(Input data)
"""

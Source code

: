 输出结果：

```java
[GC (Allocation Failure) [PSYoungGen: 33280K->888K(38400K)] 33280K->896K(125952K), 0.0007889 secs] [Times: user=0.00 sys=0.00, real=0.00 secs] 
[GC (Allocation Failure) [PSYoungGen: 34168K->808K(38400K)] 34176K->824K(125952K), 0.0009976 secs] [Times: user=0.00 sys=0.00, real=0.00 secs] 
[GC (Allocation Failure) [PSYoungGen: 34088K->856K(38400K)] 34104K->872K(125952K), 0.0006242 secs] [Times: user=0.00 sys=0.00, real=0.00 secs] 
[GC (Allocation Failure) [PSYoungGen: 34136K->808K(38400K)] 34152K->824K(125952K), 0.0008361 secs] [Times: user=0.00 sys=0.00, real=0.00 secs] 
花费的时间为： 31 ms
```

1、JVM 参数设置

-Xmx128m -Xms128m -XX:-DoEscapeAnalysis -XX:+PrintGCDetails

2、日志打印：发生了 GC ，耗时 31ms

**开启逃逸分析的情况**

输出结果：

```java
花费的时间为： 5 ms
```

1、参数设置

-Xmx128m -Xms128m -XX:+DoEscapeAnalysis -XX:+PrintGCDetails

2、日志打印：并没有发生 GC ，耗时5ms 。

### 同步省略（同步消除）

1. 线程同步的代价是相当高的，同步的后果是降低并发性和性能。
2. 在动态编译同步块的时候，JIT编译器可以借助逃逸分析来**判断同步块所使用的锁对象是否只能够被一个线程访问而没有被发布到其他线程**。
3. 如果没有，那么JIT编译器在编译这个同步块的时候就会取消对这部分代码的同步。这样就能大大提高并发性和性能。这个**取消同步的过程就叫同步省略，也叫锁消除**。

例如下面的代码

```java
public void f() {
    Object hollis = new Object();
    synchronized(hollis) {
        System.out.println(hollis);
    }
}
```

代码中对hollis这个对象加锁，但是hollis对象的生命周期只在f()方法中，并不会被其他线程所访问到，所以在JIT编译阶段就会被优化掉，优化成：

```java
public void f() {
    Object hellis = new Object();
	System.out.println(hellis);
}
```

"""
"""

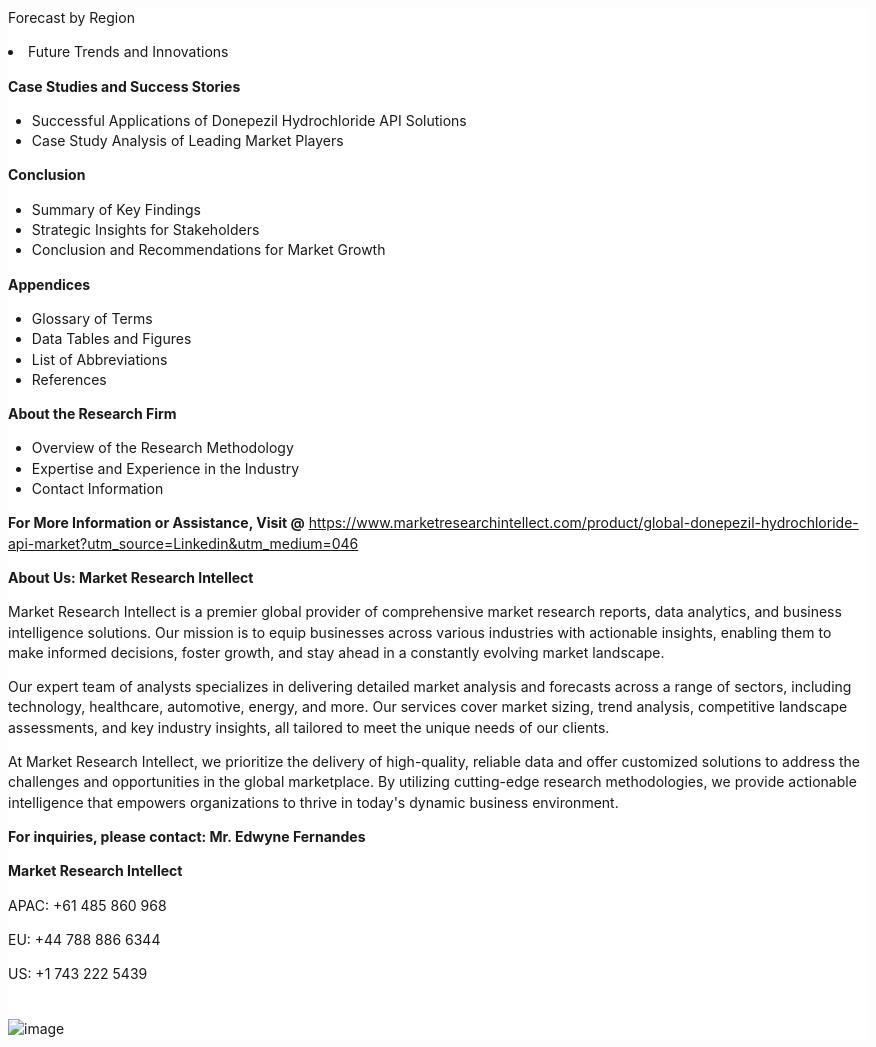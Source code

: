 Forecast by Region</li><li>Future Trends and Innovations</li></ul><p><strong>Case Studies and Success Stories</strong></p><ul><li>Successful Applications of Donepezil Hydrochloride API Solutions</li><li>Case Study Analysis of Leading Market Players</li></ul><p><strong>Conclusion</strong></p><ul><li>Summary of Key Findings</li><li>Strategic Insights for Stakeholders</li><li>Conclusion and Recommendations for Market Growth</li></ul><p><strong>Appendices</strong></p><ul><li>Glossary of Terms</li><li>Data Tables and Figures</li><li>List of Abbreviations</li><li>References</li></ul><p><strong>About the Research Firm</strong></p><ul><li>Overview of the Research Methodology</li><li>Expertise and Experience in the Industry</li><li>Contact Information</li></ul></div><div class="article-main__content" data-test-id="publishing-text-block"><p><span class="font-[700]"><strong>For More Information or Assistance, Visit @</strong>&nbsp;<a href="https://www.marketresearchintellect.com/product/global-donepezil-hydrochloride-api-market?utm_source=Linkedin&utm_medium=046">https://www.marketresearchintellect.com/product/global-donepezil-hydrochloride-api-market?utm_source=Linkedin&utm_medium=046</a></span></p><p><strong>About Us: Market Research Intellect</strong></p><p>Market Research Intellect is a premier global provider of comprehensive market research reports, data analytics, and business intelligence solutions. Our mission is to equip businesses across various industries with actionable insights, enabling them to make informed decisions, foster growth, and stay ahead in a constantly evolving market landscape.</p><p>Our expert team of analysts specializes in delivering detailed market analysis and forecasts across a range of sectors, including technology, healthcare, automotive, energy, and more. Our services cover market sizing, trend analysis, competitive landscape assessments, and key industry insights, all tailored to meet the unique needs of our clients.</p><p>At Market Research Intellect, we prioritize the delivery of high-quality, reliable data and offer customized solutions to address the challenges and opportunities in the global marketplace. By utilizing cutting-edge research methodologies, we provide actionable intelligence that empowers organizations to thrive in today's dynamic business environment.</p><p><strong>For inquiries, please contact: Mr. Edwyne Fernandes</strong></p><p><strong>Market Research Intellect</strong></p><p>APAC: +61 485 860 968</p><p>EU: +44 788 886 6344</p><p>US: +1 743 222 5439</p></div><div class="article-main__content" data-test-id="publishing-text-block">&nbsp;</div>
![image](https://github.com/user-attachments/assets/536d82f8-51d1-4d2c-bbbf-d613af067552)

"""
"""

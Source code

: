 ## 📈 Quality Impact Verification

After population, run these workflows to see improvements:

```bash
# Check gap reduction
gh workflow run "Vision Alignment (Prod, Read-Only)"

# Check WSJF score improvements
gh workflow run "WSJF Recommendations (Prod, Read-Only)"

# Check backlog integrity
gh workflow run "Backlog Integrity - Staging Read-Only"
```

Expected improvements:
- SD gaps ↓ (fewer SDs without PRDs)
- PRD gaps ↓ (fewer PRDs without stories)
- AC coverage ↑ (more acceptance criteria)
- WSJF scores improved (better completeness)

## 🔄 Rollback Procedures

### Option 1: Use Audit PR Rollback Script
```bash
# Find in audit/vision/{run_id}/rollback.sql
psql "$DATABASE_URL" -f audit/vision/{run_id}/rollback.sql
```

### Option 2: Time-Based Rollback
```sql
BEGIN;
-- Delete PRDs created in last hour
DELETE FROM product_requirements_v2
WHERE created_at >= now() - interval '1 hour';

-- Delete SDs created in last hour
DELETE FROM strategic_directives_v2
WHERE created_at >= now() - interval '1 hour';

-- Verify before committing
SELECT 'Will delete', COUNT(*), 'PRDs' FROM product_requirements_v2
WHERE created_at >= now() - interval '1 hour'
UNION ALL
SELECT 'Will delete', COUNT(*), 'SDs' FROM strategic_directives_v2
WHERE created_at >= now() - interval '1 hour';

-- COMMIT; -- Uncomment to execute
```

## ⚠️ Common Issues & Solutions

"""

(Your task) Return all lines from the entries that contain the string "println".

(Task result)
        System.out.println(hollis);
	System.out.println(hellis);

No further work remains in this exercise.